TensorRT's 200% Speed Boost with a Catch: Accelerating Neural Networks using NVIDIA Technology
Can you really generate image twice as fast? Is it even possible to boost the performance to such a scale without upgrading your GPU hardware?
This article will highlight the potential benefits and potential trade-offs in utilizing TensorRT for image generation in Stable Diffusion context. I will use A1111 as an graphic user interface for SD.
- Update: NVIDIA TensorRT Extension
- The Need for Speed in Image Generation
- Installation of TensorRT in A1111
- TensorRT in A1111: A Case Study
- Using PhotomatixRT Experimental Model
- The Catch: Balancing Speed and Quality
- Future Directions and Conclusion
- When RT Model is Not Working: Issues and Solutions
- References
Update: NVIDIA TensorRT Extension
NVIDIA published a new extension with different functionality and setup, read the article here. It supports SDXL models and higher resolutions, but lacks some features (like LoRA baking).
The Need for Speed in Image Generation
First things first: Utilizing a custom TensorRT SD U-net truly halves the generating time (the results may vary for the specific application, the inference speedup should be theoretically more than 30x). It does not work with SDXL (yet), possibly due to novel conditioning schemes of XL models or memory constraints. Also, the building process is GPU specific, so the TensorRT can be limited on the GPU model architecture it was built on.
Due to the resolution of outputs generated by a TensorRT model, LoRA and token count limitations, the usual workflows cannot be fully employed. Despite this limitation, it is still possible to create a very detailed image (as seen in the galleries).
The limits at the moment can be a decisive factor for a lot of users. Also it is an experiment for daring and rather advanced users (at the present). However, integrating TensorRT into the pipeline is possible even now — for specific uses. Lets take a look at the examples and a brief tutorial.
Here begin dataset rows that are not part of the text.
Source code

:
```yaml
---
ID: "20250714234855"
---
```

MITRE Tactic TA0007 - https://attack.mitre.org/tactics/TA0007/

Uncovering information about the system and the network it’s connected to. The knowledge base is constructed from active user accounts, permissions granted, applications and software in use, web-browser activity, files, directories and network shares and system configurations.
Installation of TensorRT in A1111
I suppose you have NVIDIA RTX card (which takes an advantage of the TensorRT technology) in this article. How to start with TensorRT models in A1111 in three easy steps:
Step 1: Install A1111
Create a new installation of A1111 in SDRT folder (optional but really recommended). You may read full article on A1111 SD installation here or follow the basic steps (if you have all prerequisities already installed):
- Create folder SDRT (name it as you wish), and run
cmd
terminal within it - Enter
git clone https://github.com/AUTOMATIC1111/stable-diffusion-webui.git
- Run A1111 once to finish installation (takes much longer, it is downloading a lot of files)
- Get your SD models (the one you will be experiment with is enough) into stable-diffusion-webui/models/Stable-diffusion, embedings into stable-diffusion-webui/embedings/, LoRAs into stable-diffusion-webui/models/Lora, VAE and upscalers into their proper folders and so on.
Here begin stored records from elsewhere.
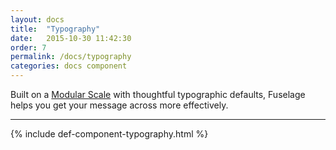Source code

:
 ```yaml
---
layout: docs
title:  "Typography"
date:   2015-10-30 11:42:30
order: 7
permalink: /docs/typography
categories: docs component
---
```


Built on a [Modular Scale](http://www.modularscale.com/) with thoughtful typographic defaults, Fuselage helps you get your message across more effectively.

<hr>

{% include def-component-typography.html %}
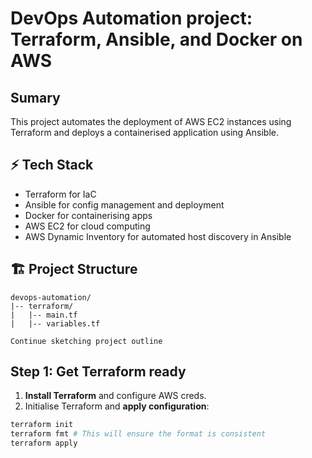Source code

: # DevOps Automation project: Terraform, Ansible, and Docker on AWS

## Sumary
This project automates the deployment of AWS EC2 instances using Terraform and deploys a containerised application using Ansible.

## ⚡️ Tech Stack
- Terraform for IaC
- Ansible for config management and deployment
- Docker for containerising apps
- AWS EC2 for cloud computing
- AWS Dynamic Inventory for automated host discovery in Ansible

## 🏗️ Project Structure
```
devops-automation/
|-- terraform/
|   |-- main.tf
|   |-- variables.tf

Continue sketching project outline
```
## Step 1: Get Terraform ready
1. **Install Terraform** and configure AWS creds.
2. Initialise Terraform and **apply configuration**:
```sh
terraform init
terraform fmt # This will ensure the format is consistent
terraform apply
```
Step 2: Install TensorRT Extension
You can find the extension in Extensions/Available/Load from, search for TensorRT. Aternatively, the github page is https://github.com/AUTOMATIC1111/stable-diffusion-webui-tensorrt. Install and restart A1111.
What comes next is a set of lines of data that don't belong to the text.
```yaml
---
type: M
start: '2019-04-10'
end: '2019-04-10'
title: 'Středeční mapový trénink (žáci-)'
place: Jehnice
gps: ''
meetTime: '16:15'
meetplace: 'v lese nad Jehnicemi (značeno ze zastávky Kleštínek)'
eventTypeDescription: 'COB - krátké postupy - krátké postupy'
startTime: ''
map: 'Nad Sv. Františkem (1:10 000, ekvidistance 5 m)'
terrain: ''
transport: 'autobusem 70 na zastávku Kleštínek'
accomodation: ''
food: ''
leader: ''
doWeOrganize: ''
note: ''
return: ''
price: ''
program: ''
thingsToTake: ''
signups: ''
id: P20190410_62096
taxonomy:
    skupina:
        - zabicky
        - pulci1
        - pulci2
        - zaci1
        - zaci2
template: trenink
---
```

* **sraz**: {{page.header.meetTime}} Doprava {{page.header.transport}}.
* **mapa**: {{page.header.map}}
Step 3: Download NVIDIA TensorRT
Download it from NVIDIA https://developer.nvidia.com/nvidia-tensorrt-8x-download (you will need developer program account for this, but I suppose you already have it). GA means General Availability Release. Click I Agree To the Terms of the NVIDIA TensorRT License Agreement and choose the proper CUDA version (I suppose in most cases it will be the one marked with the arrow):
Unzip the downloaded folder into stable-diffusion-webui\extensions\stable-diffusion-webui-tensorrt (created within the extension installation in previous step):
Restart A1111 afresh!
TensorRT in A1111: A Case Study
Now, the extension looks like on the image below. The control is simple. Convert to ONNX will convert your model into .onnx (which will go to \stable-diffusion-webui\models\Unet-onnx) and Convert ONNX to TensorRT will takes the previously created .onnx and "convert" it to .trt file in \stable-diffusion-webui\models\Unet-trt.
Setup of A1111
We will adjust the settings for use with TensorRT U-net. We later want to be able to choose comfortably between U-nets from the interface. Go to Settings/User Interface/Quicksetting list and add sd_unet
there. You can also add sd_vae
and CLIP_stop_at_last_layers
when you are at it. Apply and Restart.
You may also add Lazy load parameter (NVIDIA Lazy module loading) to your batch file (xformers and api arguments are optional):
@echo off
set PYTHON=
set GIT=
set VENV_DIR=
set CUDA_MODULE_LOADING=LAZY
set COMMANDLINE_ARGS=--xformers --api
call webui.bat
TensorRT Model: What it Does?
It "freezes" or "bakes" the current loaded model, including LoRAs. The "conversion" will take couple of minutes (ONNX) plus 30m-1h (TensorRT .trt part) for a standard SD15 model (times relative to A4000 performance).
Creating TensorRT Model
- Start A1111 afresh.
- Generate one image using the model you want to convert, using LoRAs you want to bake in.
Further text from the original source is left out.